Brett: What makes people, when they get so close to success, self-sabotage? Right when they're on the verge of having everything they want, they pull away. 

Joe: How many times have I seen this happen? Back in the day when record labels were still really important for musicians, one of the times that they've said that they'd have the most breakups for bands is right after they got signed.

So it's not only I'm gonna sabotage it right before everything goes right, it often happens right after everything goes right, too. And I don't know how many people, like, when we work with people and it's like, "Oh, here's the goal," and they start making the goal, that's when they get all anxious. And so this is a cool thing to talk about.

Brett: Yeah. And this reminds me of a time. I was... Maybe 10 years ago, I went to this thing called the World Championship of Base Jumping. It was in Alicante, Spain, and the thing that's being measured is can you land on this little dinner-plate-sized target or in the center of that target? And I'm just jumping, having fun during this event, and one day, it's like a four-day event, one day I'm walking by the scoreboard and I glance over and I just see my name at the top.

I'm in, like, first or second place, and I'm just like, "Oh, shit. I'm winning this thing that I didn't care about." And from then on, for the rest of the competition, I couldn't hit the target once. 

Joe: Yeah, right. Exactly. 

Brett: Which is funny, 'cause I'm landing at the center of the target because accuracy matters when you're jumping in rocks and trees and whatever. So this is something that I was used to doing to save my life. 

Joe: Right. 

Brett: But the moment I was trying to do it to save my spot at the top of a list, I couldn't do it. 

Joe: Yeah. Exactly. And it's so common. It's so common for folks. 

Brett: Okay, so let's dive into how this works on a head, heart, and gut level.

Joe: Yeah. So the head is, I have to think about myself differently if I win. 

Brett: Mm. 

Joe: Right? So, an example of your jumping competition, it's, "Oh, I might have to see myself as one of the best people in the world at this thing, which means, oh, there's some pressure on me. There's something, some way that I have to now be in the world. I have to move through the world. I'm gonna be seen in different ways, and I don't particularly know if I want that, even though part of me wants it, but I don't know if all of me wants it. So the identity, 

Brett: Yep, familiar.

Joe: The identity piece is what gets messed around with in the head. Emotionally, it's, there's usually an emotion that goes with the feeling that is a little scary.

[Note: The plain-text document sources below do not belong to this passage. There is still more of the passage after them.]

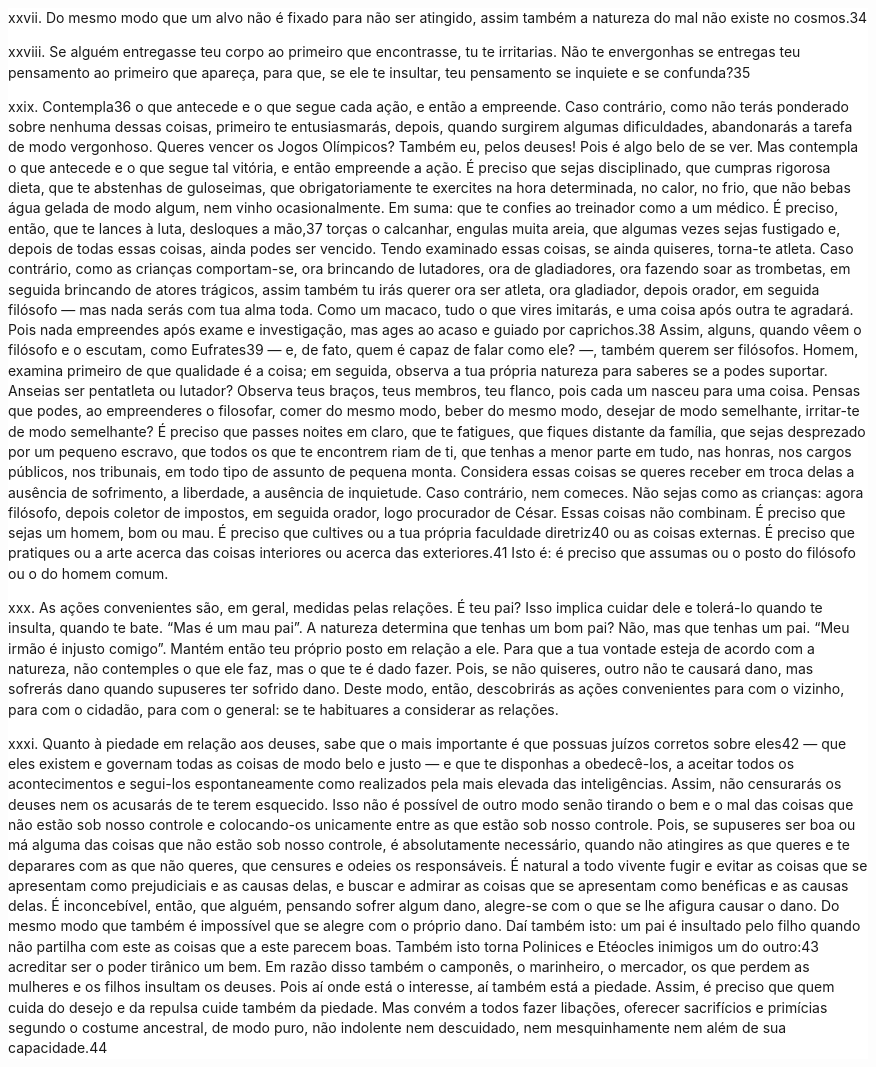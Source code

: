 xxvii. Do mesmo modo que um alvo não é fixado para não ser atingido, assim também a natureza do mal não existe no cosmos.34

xxviii. Se alguém entregasse teu corpo ao primeiro que encontrasse, tu te irritarias. Não te envergonhas se entregas teu pensamento ao primeiro que apareça, para que, se ele te insultar, teu pensamento se inquiete e se confunda?35

xxix. Contempla36 o que antecede e o que segue cada ação, e então a empreende. Caso contrário, como não terás ponderado sobre nenhuma dessas coisas, primeiro te entusiasmarás, depois, quando surgirem algumas dificuldades, abandonarás a tarefa de modo vergonhoso. Queres vencer os Jogos Olímpicos? Também eu, pelos deuses\! Pois é algo belo de se ver. Mas contempla o que antecede e o que segue tal vitória, e então empreende a ação. É preciso que sejas disciplinado, que cumpras rigorosa dieta, que te abstenhas de guloseimas, que obrigatoriamente te exercites na hora determinada, no calor, no frio, que não bebas água gelada de modo algum, nem vinho ocasionalmente. Em suma: que te confies ao treinador como a um médico. É preciso, então, que te lances à luta, desloques a mão,37 torças o calcanhar, engulas muita areia, que algumas vezes sejas fustigado e, depois de todas essas coisas, ainda podes ser vencido. Tendo examinado essas coisas, se ainda quiseres, torna-te atleta. Caso contrário, como as crianças comportam-se, ora brincando de lutadores, ora de gladiadores, ora fazendo soar as trombetas, em seguida brincando de atores trágicos, assim também tu irás querer ora ser atleta, ora gladiador, depois orador, em seguida filósofo — mas nada serás com tua alma toda. Como um macaco, tudo o que vires imitarás, e uma coisa após outra te agradará. Pois nada empreendes após exame e investigação, mas ages ao acaso e guiado por caprichos.38 Assim, alguns, quando vêem o filósofo e o escutam, como Eufrates39 — e, de fato, quem é capaz de falar como ele? —, também querem ser filósofos. Homem, examina primeiro de que qualidade é a coisa; em seguida, observa a tua própria natureza para saberes se a podes suportar. Anseias ser pentatleta ou lutador? Observa teus braços, teus membros, teu flanco, pois cada um nasceu para uma coisa. Pensas que podes, ao empreenderes o filosofar, comer do mesmo modo, beber do mesmo modo, desejar de modo semelhante, irritar-te de modo semelhante? É preciso que passes noites em claro, que te fatigues, que fiques distante da família, que sejas desprezado por um pequeno escravo, que todos os que te encontrem riam de ti, que tenhas a menor parte em tudo, nas honras, nos cargos públicos, nos tribunais, em todo tipo de assunto de pequena monta. Considera essas coisas se queres receber em troca delas a ausência de sofrimento, a liberdade, a ausência de inquietude. Caso contrário, nem comeces. Não sejas como as crianças: agora filósofo, depois coletor de impostos, em seguida orador, logo procurador de César. Essas coisas não combinam. É preciso que sejas um homem, bom ou mau. É preciso que cultives ou a tua própria faculdade diretriz40 ou as coisas externas. É preciso que pratiques ou a arte acerca das coisas interiores ou acerca das exteriores.41 Isto é: é preciso que assumas ou o posto do filósofo ou o do homem comum.

xxx. As ações convenientes são, em geral, medidas pelas relações. É teu pai? Isso implica cuidar dele e tolerá-lo quando te insulta, quando te bate. “Mas é um mau pai”. A natureza determina que tenhas um bom pai? Não, mas que tenhas um pai. “Meu irmão é injusto comigo”. Mantém então teu próprio posto em relação a ele. Para que a tua vontade esteja de acordo com a natureza, não contemples o que ele faz, mas o que te é dado fazer. Pois, se não quiseres, outro não te causará dano, mas sofrerás dano quando supuseres ter sofrido dano. Deste modo, então, descobrirás as ações convenientes para com o vizinho, para com o cidadão, para com o general: se te habituares a considerar as relações.

xxxi. Quanto à piedade em relação aos deuses, sabe que o mais importante é que possuas juízos corretos sobre eles42 — que eles existem e governam todas as coisas de modo belo e justo — e que te disponhas a obedecê-los, a aceitar todos os acontecimentos e segui-los espontaneamente como realizados pela mais elevada das inteligências. Assim, não censurarás os deuses nem os acusarás de te terem esquecido. Isso não é possível de outro modo senão tirando o bem e o mal das coisas que não estão sob nosso controle e colocando-os unicamente entre as que estão sob nosso controle. Pois, se supuseres ser boa ou má alguma das coisas que não estão sob nosso controle, é absolutamente necessário, quando não atingires as que queres e te deparares com as que não queres, que censures e odeies os responsáveis. É natural a todo vivente fugir e evitar as coisas que se apresentam como prejudiciais e as causas delas, e buscar e admirar as coisas que se apresentam como benéficas e as causas delas. É inconcebível, então, que alguém, pensando sofrer algum dano, alegre-se com o que se lhe afigura causar o dano. Do mesmo modo que também é impossível que se alegre com o próprio dano. Daí também isto: um pai é insultado pelo filho quando não partilha com este as coisas que a este parecem boas. Também isto torna Polinices e Etéocles inimigos um do outro:43 acreditar ser o poder tirânico um bem. Em razão disso também o camponês, o marinheiro, o mercador, os que perdem as mulheres e os filhos insultam os deuses. Pois aí onde está o interesse, aí também está a piedade. Assim, é preciso que quem cuida do desejo e da repulsa cuide também da piedade. Mas convém a todos fazer libações, oferecer sacrifícios e primícias segundo o costume ancestral, de modo puro, não indolente nem descuidado, nem mesquinhamente nem além de sua capacidade.44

And so the just great question to be asking there is, what would I have to feel if I do win, if I do succeed? And you think, "Oh, I'd have to feel great," but great isn't always a feeling that you're used to or want. Most people, if you say, "Okay, like, let's feel pleasure and play for a little bit," they, they can only do it for five or six minutes.

And part of that is related to the gut. And what's happening in the gut is that, uh, winning is an aroused state, just like losing is an aroused state or being threatened by a bear is an aroused state. And so as you get closer to winning, oftentimes it's ahhh. 

Brett: Yeah. 

Joe: And the way to avoid this experience is to lose. 

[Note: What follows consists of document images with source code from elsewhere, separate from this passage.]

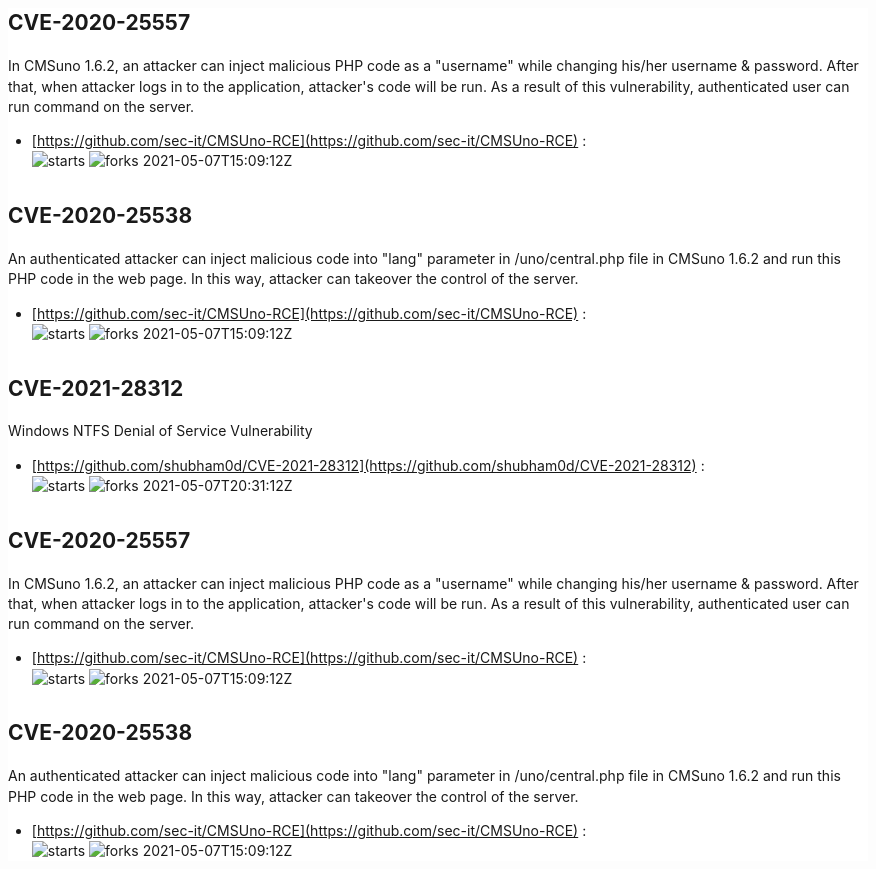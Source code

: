 ## CVE-2020-25557
 In CMSuno 1.6.2, an attacker can inject malicious PHP code as a "username" while changing his/her username & password. After that, when attacker logs in to the application, attacker's code will be run. As a result of this vulnerability, authenticated user can run command on the server.

- [https://github.com/sec-it/CMSUno-RCE](https://github.com/sec-it/CMSUno-RCE) :  
![starts](https://img.shields.io/github/stars/sec-it/CMSUno-RCE.svg) 
![forks](https://img.shields.io/github/forks/sec-it/CMSUno-RCE.svg) 
2021-05-07T15:09:12Z

## CVE-2020-25538
 An authenticated attacker can inject malicious code into "lang" parameter in /uno/central.php file in CMSuno 1.6.2 and run this PHP code in the web page. In this way, attacker can takeover the control of the server.

- [https://github.com/sec-it/CMSUno-RCE](https://github.com/sec-it/CMSUno-RCE) :  
![starts](https://img.shields.io/github/stars/sec-it/CMSUno-RCE.svg) 
![forks](https://img.shields.io/github/forks/sec-it/CMSUno-RCE.svg) 
2021-05-07T15:09:12Z

## CVE-2021-28312
 Windows NTFS Denial of Service Vulnerability

- [https://github.com/shubham0d/CVE-2021-28312](https://github.com/shubham0d/CVE-2021-28312) :  
![starts](https://img.shields.io/github/stars/shubham0d/CVE-2021-28312.svg) 
![forks](https://img.shields.io/github/forks/shubham0d/CVE-2021-28312.svg) 
2021-05-07T20:31:12Z

## CVE-2020-25557
 In CMSuno 1.6.2, an attacker can inject malicious PHP code as a "username" while changing his/her username & password. After that, when attacker logs in to the application, attacker's code will be run. As a result of this vulnerability, authenticated user can run command on the server.

- [https://github.com/sec-it/CMSUno-RCE](https://github.com/sec-it/CMSUno-RCE) :  
![starts](https://img.shields.io/github/stars/sec-it/CMSUno-RCE.svg) 
![forks](https://img.shields.io/github/forks/sec-it/CMSUno-RCE.svg) 
2021-05-07T15:09:12Z

## CVE-2020-25538
 An authenticated attacker can inject malicious code into "lang" parameter in /uno/central.php file in CMSuno 1.6.2 and run this PHP code in the web page. In this way, attacker can takeover the control of the server.

- [https://github.com/sec-it/CMSUno-RCE](https://github.com/sec-it/CMSUno-RCE) :  
![starts](https://img.shields.io/github/stars/sec-it/CMSUno-RCE.svg) 
![forks](https://img.shields.io/github/forks/sec-it/CMSUno-RCE.svg) 
2021-05-07T15:09:12Z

Brett: You take yourself out of the experience, yeah, it's sort of like a metabolic thing on some level. It's just metabolically expensive to be aroused, so you might as well just chill. And you can easily chill the moment you're no longer on top of the leaderboard.

Joe: Yeah, exactly.

Brett: And you're like, "Oh, yeah, no problem. I'm just, I'm just here to have fun." 

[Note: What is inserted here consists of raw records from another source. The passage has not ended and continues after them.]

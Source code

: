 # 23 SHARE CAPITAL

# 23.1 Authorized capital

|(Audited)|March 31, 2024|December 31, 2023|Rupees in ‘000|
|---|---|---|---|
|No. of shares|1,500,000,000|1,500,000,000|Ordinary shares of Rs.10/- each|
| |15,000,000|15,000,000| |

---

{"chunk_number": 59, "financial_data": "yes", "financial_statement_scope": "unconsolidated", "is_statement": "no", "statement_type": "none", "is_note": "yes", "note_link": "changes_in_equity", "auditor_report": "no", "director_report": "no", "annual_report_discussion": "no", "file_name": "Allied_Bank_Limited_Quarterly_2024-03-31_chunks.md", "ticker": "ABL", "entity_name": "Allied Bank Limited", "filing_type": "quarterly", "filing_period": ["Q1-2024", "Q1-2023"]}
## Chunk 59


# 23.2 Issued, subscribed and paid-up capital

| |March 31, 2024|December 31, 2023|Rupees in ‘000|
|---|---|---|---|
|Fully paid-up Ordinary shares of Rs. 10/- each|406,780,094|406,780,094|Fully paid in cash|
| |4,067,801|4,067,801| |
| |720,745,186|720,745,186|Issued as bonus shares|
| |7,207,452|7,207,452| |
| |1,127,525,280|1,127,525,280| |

Joe: And so there's just like in general, there's this level of arousal that people are used to feeling. There's like a window of tolerance for it, and if you get outside of that level of arousal, then you start freaking out, whether that's too anxious or too happy or too exuberant or any of those, like too much of it.

And so there is a way of just expanding that window of tolerance. That's like often something that happens. But it's the same thing with emotions, is there's a window of tolerance in emotions. And like most of what we're teaching often is how do people allow themselves to expand that window of tolerance to the emotions 'cause emotions are just sensation in the body.

And so we wanna manage them, we want them to be a certain way, we don't want them to be a certain way. But if you're gonna win, you don't get to choose how they are. And so how much can you actually enjoy the emotional experience of it? 

Brett: In my case, I'd have to feel excited. 

Joe: Super excited. 

Brett: Which is great, I love feeling excited, but there's a nuance there where if I'm feeling excited in front of a bunch of people and my peers, and I'm excited about winning a competition, that would sort of fly in the face of my identity of, "Fuck competition. We're just here to be having fun together," and also safe. 

Joe: Yes. 

Brett: You know? Like, let's not introduce variables that, you know, make us put ourselves at risk for silly rewards. And so in that thought process, in that belief system, which has its benefits- 

Joe: Yeah.

Brett: Also, it would feel discordant for me to be seen feeling excitement about winning that particular competition at that particular time.

Joe: Yeah, that's exactly it. So all of those things are what's happening in that fear. And it's really similar to the fear of failure, which is interesting. 

Brett: Yeah. So how is it similar to the fear of failure? 

Joe: Well, both have that nervous system arousal. Yeah. Both have a set of emotions that you don't want to feel, which is interesting.

Mentally, you wanna feel one, right? I wanna make this distinction really clear. You think, "I wanna feel good. I don't wanna feel bad." Like that makes sense to the mind. To the body, however, there's a level of feeling good that is scary, and there is a level of feeling bad that is scary and they are just the level that you are not used to.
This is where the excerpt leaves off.